**Activity:**
Search the records below for the string "features" and copy each line where it turns up.

**Task input:**
################
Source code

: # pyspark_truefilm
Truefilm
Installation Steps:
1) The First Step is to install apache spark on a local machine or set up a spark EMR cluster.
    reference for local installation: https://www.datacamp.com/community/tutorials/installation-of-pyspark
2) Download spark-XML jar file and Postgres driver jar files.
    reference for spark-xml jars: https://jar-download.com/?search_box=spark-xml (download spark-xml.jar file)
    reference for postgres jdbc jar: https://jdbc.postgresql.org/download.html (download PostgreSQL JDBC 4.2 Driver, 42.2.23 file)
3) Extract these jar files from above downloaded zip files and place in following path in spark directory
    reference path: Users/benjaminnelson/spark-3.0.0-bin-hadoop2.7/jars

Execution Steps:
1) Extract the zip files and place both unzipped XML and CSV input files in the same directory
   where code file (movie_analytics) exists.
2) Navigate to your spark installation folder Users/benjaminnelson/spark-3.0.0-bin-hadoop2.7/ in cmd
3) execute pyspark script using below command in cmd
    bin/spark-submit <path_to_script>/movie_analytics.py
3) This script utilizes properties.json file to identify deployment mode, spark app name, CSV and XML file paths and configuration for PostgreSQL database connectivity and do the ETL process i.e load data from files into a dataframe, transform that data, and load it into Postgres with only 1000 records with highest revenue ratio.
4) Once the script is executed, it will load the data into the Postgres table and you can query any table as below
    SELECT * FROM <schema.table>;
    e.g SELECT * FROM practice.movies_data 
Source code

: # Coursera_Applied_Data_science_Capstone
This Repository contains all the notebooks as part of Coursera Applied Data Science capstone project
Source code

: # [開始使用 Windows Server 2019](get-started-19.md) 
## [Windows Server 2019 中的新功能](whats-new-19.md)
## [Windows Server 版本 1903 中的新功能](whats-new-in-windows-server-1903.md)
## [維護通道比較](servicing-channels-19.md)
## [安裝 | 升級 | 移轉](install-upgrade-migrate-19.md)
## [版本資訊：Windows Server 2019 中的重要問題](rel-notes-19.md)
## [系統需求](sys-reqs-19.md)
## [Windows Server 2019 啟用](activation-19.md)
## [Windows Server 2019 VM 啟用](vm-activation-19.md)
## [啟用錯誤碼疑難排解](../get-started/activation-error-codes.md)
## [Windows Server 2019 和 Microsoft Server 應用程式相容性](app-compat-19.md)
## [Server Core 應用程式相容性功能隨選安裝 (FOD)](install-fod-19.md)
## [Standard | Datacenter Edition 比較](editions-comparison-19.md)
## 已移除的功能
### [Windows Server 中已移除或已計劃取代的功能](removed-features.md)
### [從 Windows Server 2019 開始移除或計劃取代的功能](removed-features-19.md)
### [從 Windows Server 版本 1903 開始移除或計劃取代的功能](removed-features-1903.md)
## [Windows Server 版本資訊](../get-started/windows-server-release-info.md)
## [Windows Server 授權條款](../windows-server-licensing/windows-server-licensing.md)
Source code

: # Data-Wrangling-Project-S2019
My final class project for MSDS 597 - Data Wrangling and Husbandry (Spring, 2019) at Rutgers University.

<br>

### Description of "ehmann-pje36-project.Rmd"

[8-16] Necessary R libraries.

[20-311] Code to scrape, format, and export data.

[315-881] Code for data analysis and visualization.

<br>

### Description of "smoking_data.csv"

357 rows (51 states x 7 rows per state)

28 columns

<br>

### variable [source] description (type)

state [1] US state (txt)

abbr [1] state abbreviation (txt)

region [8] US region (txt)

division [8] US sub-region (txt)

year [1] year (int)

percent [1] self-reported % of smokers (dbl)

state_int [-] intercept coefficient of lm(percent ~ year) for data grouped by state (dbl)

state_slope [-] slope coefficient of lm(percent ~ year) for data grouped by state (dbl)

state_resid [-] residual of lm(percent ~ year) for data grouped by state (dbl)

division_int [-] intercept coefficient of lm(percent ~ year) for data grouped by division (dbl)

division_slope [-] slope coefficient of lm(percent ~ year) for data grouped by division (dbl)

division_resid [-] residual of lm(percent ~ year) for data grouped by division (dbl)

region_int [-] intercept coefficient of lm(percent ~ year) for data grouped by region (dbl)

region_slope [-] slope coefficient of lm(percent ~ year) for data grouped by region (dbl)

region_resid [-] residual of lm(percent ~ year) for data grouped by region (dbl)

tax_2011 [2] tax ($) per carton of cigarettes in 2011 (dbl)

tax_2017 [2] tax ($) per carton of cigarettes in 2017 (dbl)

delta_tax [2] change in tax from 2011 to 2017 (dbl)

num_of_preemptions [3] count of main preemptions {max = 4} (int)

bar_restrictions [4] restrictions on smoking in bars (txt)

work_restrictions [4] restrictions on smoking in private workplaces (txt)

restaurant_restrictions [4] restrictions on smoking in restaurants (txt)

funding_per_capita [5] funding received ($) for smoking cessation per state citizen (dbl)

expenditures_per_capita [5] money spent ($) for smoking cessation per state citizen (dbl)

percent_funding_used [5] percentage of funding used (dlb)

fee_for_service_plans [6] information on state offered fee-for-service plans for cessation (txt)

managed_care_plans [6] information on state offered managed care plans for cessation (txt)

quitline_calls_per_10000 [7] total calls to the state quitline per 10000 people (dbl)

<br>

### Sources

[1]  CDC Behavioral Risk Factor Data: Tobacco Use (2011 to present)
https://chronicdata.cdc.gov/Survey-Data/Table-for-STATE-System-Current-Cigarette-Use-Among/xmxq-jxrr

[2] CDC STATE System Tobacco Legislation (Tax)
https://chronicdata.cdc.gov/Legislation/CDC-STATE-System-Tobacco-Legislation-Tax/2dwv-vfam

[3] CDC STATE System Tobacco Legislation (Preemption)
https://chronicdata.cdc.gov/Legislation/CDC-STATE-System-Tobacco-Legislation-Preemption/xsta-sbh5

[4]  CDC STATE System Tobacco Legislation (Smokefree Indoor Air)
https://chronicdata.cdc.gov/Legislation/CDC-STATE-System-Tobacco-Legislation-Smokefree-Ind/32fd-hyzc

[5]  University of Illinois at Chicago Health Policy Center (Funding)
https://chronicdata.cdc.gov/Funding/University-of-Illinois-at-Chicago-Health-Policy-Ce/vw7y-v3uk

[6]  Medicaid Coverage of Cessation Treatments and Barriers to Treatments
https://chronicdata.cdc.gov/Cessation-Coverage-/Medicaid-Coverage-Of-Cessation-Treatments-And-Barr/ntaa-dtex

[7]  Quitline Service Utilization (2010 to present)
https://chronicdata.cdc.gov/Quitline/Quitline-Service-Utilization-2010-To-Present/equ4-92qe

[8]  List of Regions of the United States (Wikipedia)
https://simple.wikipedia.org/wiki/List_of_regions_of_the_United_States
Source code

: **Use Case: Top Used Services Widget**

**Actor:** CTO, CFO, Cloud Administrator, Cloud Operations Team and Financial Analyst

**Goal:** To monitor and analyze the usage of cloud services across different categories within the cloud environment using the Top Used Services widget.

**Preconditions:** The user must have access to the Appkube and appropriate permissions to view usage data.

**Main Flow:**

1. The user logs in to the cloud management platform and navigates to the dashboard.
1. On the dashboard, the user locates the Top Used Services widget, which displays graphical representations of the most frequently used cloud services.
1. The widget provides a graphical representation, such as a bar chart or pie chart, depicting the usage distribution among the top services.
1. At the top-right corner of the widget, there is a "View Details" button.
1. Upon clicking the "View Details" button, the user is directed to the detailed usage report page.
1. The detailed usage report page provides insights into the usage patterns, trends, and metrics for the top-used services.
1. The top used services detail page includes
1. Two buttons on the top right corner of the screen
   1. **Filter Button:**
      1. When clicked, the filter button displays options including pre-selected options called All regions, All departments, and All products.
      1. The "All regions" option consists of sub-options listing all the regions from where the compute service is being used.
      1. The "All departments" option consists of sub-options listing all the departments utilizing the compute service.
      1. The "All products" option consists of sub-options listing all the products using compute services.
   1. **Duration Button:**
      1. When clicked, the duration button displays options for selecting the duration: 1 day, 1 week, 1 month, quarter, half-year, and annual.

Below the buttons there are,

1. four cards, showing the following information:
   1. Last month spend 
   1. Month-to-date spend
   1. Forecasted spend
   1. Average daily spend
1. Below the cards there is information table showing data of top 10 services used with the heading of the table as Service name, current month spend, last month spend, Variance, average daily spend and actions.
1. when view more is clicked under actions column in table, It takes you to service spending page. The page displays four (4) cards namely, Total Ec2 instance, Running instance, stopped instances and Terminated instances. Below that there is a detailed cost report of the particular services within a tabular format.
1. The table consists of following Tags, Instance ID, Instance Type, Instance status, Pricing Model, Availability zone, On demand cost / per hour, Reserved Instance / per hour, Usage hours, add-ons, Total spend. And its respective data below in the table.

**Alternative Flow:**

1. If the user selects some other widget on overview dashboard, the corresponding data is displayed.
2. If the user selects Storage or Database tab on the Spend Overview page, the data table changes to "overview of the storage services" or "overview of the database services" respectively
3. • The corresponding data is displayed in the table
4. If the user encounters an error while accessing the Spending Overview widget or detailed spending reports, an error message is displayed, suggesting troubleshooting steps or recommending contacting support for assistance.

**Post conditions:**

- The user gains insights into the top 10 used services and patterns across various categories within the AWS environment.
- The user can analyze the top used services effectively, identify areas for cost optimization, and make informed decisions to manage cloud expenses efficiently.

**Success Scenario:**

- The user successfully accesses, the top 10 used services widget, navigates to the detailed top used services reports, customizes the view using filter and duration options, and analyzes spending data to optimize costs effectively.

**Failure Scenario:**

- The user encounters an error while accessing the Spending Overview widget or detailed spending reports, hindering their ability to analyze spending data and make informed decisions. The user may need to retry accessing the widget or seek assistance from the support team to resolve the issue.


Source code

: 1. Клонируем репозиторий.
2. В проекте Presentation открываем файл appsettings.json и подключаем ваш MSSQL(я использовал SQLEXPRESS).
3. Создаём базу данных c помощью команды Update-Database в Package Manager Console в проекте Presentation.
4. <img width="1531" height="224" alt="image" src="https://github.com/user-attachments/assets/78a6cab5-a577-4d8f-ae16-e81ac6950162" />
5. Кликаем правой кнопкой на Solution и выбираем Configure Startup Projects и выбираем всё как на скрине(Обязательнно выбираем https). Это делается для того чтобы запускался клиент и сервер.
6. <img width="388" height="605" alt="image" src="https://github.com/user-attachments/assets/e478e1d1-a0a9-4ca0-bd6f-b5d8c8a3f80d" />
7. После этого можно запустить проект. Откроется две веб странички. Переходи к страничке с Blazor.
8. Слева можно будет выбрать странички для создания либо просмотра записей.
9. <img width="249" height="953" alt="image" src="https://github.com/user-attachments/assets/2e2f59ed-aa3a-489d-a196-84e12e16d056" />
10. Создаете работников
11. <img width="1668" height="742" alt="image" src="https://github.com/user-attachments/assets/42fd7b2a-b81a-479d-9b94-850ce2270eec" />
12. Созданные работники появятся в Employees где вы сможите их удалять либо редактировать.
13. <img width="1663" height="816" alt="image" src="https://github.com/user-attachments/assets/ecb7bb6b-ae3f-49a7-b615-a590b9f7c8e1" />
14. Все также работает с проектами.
################
**Solution for this problem:**
### [Windows Server 中已移除或已計劃取代的功能](removed-features.md)
### [從 Windows Server 2019 開始移除或計劃取代的功能](removed-features-19.md)
### [從 Windows Server 版本 1903 開始移除或計劃取代的功能](removed-features-1903.md)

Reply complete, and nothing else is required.